I did feel like it was missing something to actually spend all the coins on (I know the point of them is for the end scoring, but upgrades, abilities etc would’ve been a nice touch).

The bosses were each a delight to battle against having their own unique approach and style with that added charm and comic characteristics you expect from a luigi’s mansion game.

Also 2 stars just for the press A to ‘maaarioooo’ feature

Forbidden West takes everything that made Zero Dawn so damn enjoyable and expands upon it tenfold, with more engaging side quests that feel like whole arcs, more characters and good writing for each, more weapons and traversal tools that make it a joy to get across the vast open world.

It’s also absolutely jawdroppingly gorgeous to look at - having some of the best visuals the PS5 currently has to offer. I often found myself stopping and just staring at the beauty of the landscape and then spending too much time in photo mode.

While I did thoroughly enjoy - There were times where the controls bugged me. Underwater segments are never my favourite thing in a game, Forbidden West has quite a few of them and I found myself wrestling with the navigation through these sections. I also found a few times where Aloy would just not grab onto the next ledge or completely slide off of something she’d meant to land on.

Do not get me wrong though, I absolutely cannot wait for the sequel and that conclusion to the epic story Guerrilla have laid out…

Return of the Obra Dinn is one of the most visually distinct games I've ever played, and I mean that as a compliment.

Sure, at times it becomes hard to make out faces because of the art style, but that's part of the gameplay itself - trying to sift through these memories of people that died upon the Obra Dinn to find out who they are and what killed them.

Which brings me onto gameplay - It's such a simple premise of a murder mystery but it's incredibly addictive. Simply walk about a ship, relive memories of the crew and solve how they died, if they died, and by what means.

There's not a lot I can say without potentially spoiling the game but my god, If you get the chance and aren't put off by 'point and click' esque games, definitely check it out.

Honestly one of the more frustrating-yet-fun 'sandbox' games I've played in a while.

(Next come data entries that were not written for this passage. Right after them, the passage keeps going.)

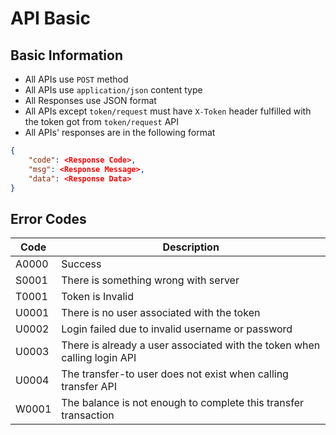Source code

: # API Basic

## Basic Information
* All APIs use `POST` method
* All APIs use `application/json` content type
* All Responses use JSON format
* All APIs except `token/request` must have `X-Token` header fulfilled with the token got from `token/request` API
* All APIs' responses are in the following format
```json
{
    "code": <Response Code>,
    "msg": <Response Message>,
    "data": <Response Data>
}
```

## Error Codes
|Code |Description|
|-----|-----------|
|A0000| Success |
|S0001| There is something wrong with server |
|T0001| Token is Invalid |
|U0001| There is no user associated with the token |
|U0002| Login failed due to invalid username or password |
|U0003| There is already a user associated with the token when calling login API |
|U0004| The transfer-to user does not exist when calling transfer API |
|W0001| The balance is not enough to complete this transfer transaction |
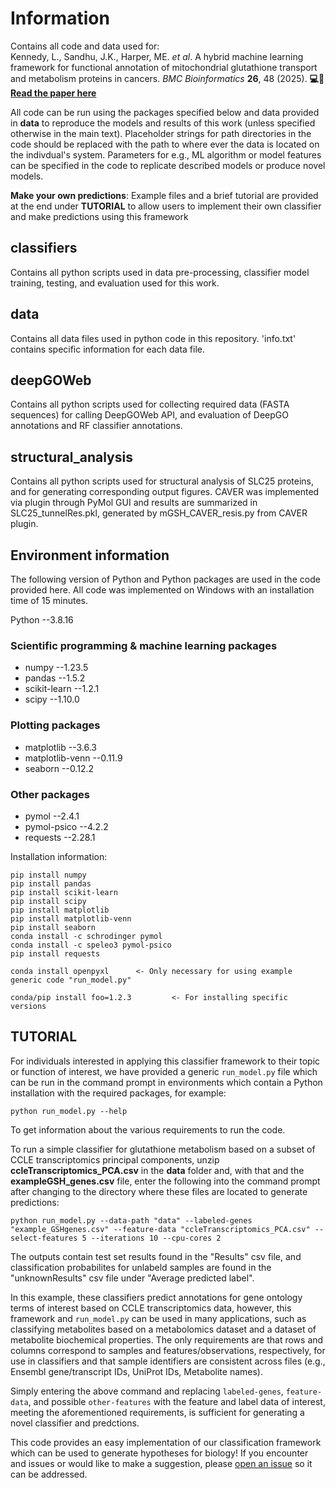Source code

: # Information
Contains all code and data used for:    
Kennedy, L., Sandhu, J.K., Harper, ME. *et al*. A hybrid machine learning framework for functional annotation of mitochondrial glutathione transport and metabolism proteins in cancers. *BMC Bioinformatics* **26**, 48 (2025).
**💻📄**[**Read the paper here**](https://doi.org/10.1186/s12859-025-06051-1)

All code can be run using the packages specified below and data provided in **data** to reproduce the models and results of this work (unless specified otherwise in the main text). Placeholder strings for path directories in the code should be replaced with the path to where ever the data is located on the indivdual's system. Parameters for e.g., ML algorithm or model features can be specified in the code to replicate described models or produce novel models.

**Make your own predictions**: Example files and a brief tutorial are provided at the end under **TUTORIAL** to allow users to implement their own classifier and make predictions using this framework

## classifiers
Contains all python scripts used in data pre-processing, classifier model training, testing, and evaluation used for this work.

## data
Contains all data files used in python code in this repository. 'info.txt' contains specific information for each data file.

## deepGOWeb
Contains all python scripts used for collecting required data (FASTA sequences) for calling DeepGOWeb API, and evaluation of DeepGO annotations and RF classifier annotations.

## structural_analysis
Contains all python scripts used for structural analysis of SLC25 proteins, and for generating corresponding output figures. CAVER was implemented via plugin through PyMol GUI and results are summarized in SLC25_tunnelRes.pkl, generated by mGSH_CAVER_resis.py from CAVER plugin.


## Environment information
The following version of Python and Python packages are used in the code provided here. All code was implemented on Windows with an installation time of 15 minutes. 

Python   --3.8.16

### Scientific programming & machine learning packages
- numpy   --1.23.5
- pandas   --1.5.2
- scikit-learn   --1.2.1
- scipy   --1.10.0

### Plotting packages
- matplotlib   --3.6.3
- matplotlib-venn   --0.11.9
- seaborn   --0.12.2

### Other packages
- pymol   --2.4.1
- pymol-psico   --4.2.2
- requests   --2.28.1

Installation information:
```
pip install numpy
pip install pandas 
pip install scikit-learn   
pip install scipy  
pip install matplotlib  
pip install matplotlib-venn  
pip install seaborn  
conda install -c schrodinger pymol  
conda install -c speleo3 pymol-psico  
pip install requests  

conda install openpyxl 		<- Only necessary for using example generic code "run_model.py"

conda/pip install foo=1.2.3 		<- For installing specific versions
```

## TUTORIAL
For individuals interested in applying this classifier framework to their topic or function of interest, we have provided a generic ```run_model.py``` file which can be run in the command prompt in environments which contain a Python installation with the required packages, for example:
```
python run_model.py --help
```
To get information about the various requirements to run the code.

To run a simple classifier for glutathione metabolism based on a subset of CCLE transcriptomics principal components, unzip **ccleTranscriptomics_PCA.csv** in the **data** folder and, with that and the **exampleGSH_genes.csv** file, enter the following into the command prompt after changing to the directory where these files are located to generate predictions:
```
python run_model.py --data-path "data" --labeled-genes "example_GSHgenes.csv" --feature-data "ccleTranscriptomics_PCA.csv" --select-features 5 --iterations 10 --cpu-cores 2
```
The outputs contain test set results found in the "Results" csv file, and classification probabilites for unlabeld samples are found in the "unknownResults" csv file under "Average predicted label". 

In this example, these classifiers predict annotations for gene ontology terms of interest based on CCLE transcriptomics data, however, this framework and ```run_model.py``` can be used in many applications, such as classifying metabolites based on a metabolomics dataset and a dataset of metabolite biochemical properties. The only requirements are that rows and columns correspond to samples and features/observations, respectively, for use in classifiers and that sample identifiers are consistent across files (e.g., Ensembl gene/transcript IDs, UniProt IDs, Metabolite names).

Simply entering the above command and replacing ```labeled-genes```, ```feature-data```, and possible ```other-features``` with the feature and label data of interest, meeting the aforementioned requirements, is sufficient for generating a novel classifier and predctions.

This code provides an easy implementation of our classification framework which can be used to generate hypotheses for biology! If you encounter and issues or would like to make a suggestion, please [open an issue](https://github.com/lkenn012/mGSH_cancerClassifiers/issues) so it can be addressed.
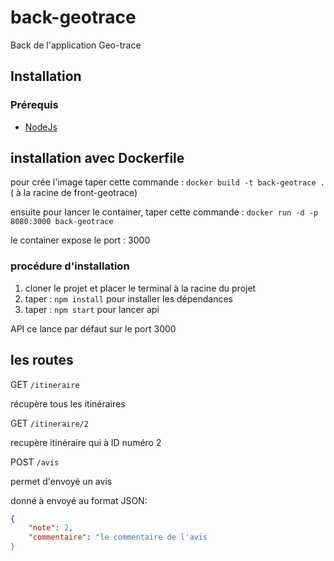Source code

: # back-geotrace
Back de l'application Geo-trace

## Installation 

### Prérequis 

- [NodeJs](https://nodejs.org/fr/)

## installation avec Dockerfile 


pour crée l'image taper cette commande : `docker build -t back-geotrace .` ( à la racine de front-geotrace)

ensuite pour lancer le container, taper cette commande : `docker run -d -p 8080:3000 back-geotrace`

le container expose le port : 3000
### procédure d'installation 

1. cloner le projet et placer le terminal à la racine du projet
2. taper : `npm install` pour installer les dépendances
3. taper : `npm start` pour lancer api 

API ce lance par défaut sur le port 3000


## les routes 

GET `/itineraire`

récupère tous les itinéraires 

GET `/itineraire/2`

recupère itinéraire qui à ID numéro 2 

POST `/avis` 

permet d'envoyé un avis 

donné à envoyé au format JSON: 

```json
{
	"note": 2,
	"commentaire": "le commentaire de l'avis
}
```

Besiege throws scenarios at you, a bunch of tools and says 'build something to conquer this'. There's so much freedom in how you conquer obstacles, so much so that half of the tools I haven't even touched through my playthrough - logic related stuff I just completely ignored and ended up creating a somewhat 'one-size fits all' type creation that lead me through the majority of the game.

Kirby transitioned to full 3D for the first time and while there are a few dimensional growing pains (simplistic level design, not enough use for all the powerups you end up collecting) - the overall experience is a joyous pleasure to go through and one I’d happily do again.

I didn't think I'd like this game as I'm a big wuss who cannot do the whole first-person horror genre, but after forcing myself to just face it head on I actually started to really enjoy it.

Of course there are moments where it's 'scary' - mostly during story segments in pitch-black interiors, but even then pretty much all of those missions can be bypassed by some good old-fashioned run and 'gun'-ing.

Now, while I did have a lot of fun playing through the story the one thing that constantly bugged me throughout playing was, annoyingly, the parkour - even though this also was the best part of the game . There were so many times where I'd either end up wall-running when I just wanted to jump, or I'd miss a ledge, or I'd simply not move on a pole because I wasn't looking in the right direction causing me to then move off of the pole onto a nearby ledge and then back onto the pole again.

Annoyingly though, the parkour is the best part of the game because while the combat is there, it can be 'cheesed' by literally just drop kicking everyone - and also, no weapon repairing? really? I know you get hundreds in the game but cmon? upgrading and repairing? practically basic stuff in games now.